Hillary Clinton won't quit hammering Barack Obama over his controversial comments about "bitterness" among rural voters, though Obama's campaign aides contend the issue is fading.
Clinton strategist Howard Wolfson said this morning that Obama's remarks were "condescending" toward working-class voters in many areas, including Pennsylvania, which holds a key primary next Tuesday. Wolfson told reporters on a conference call: "It is something that we will continue to talk about.... This is an important issue" that many Pennsylvanians are concerned about.
Phil Singer, another Clinton strategist, added: "Senator Obama seems to be somewhat detached" from the realities of life in Pennsylvania. Singer said Obama's comments struck many as "elitist"—a theme the Clinton campaign has been emphasizing for the past few days. Wolfson said Obama's remarks have "struck a nerve with many people" partly because Obama seemed to "talk down to voters about their values and beliefs." Obama ignited a firestorm when he told a fundraiser in San Francisco that Pennsylvania voters are suffering from economic hardship and added: "It's not surprising that they get bitter. They cling to guns or religion or antipathy to people who aren't like them or anti-immigrant sentiment or antitrade sentiment." He has since said he regretted his choice of words.

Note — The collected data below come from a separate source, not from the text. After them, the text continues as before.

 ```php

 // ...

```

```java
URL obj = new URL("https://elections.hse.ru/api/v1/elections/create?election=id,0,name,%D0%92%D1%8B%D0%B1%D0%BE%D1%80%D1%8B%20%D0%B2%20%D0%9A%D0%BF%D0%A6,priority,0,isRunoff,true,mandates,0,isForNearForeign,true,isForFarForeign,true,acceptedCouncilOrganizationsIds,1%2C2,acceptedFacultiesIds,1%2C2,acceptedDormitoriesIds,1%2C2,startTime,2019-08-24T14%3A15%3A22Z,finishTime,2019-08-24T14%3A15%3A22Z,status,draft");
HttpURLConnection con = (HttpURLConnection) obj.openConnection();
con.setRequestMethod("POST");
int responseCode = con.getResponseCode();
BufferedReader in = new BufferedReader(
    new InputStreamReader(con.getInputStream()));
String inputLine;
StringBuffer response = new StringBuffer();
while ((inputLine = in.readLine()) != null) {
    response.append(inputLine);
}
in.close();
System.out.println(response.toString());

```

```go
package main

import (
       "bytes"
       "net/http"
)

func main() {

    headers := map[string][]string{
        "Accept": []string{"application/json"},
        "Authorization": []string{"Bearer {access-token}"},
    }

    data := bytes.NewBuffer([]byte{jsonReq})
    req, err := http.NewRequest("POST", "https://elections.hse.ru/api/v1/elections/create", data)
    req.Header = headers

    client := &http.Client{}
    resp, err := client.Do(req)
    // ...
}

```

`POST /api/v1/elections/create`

But Obama's senior advisers say the furor over the "bitterness" controversy is fading as voters, despite all the chatter on cable news networks, start to lose interest in the story. A top Obama strategist told U.S. News that the big "x factor" in the Pennsylvania primary—mainly overlooked by the media so far—will be the turnout of new voters, who have been registering in large numbers and are thought to be dominated by Obama supporters. Internal Obama polls, he said, show the candidate is within striking distance of winning Pennsylvania.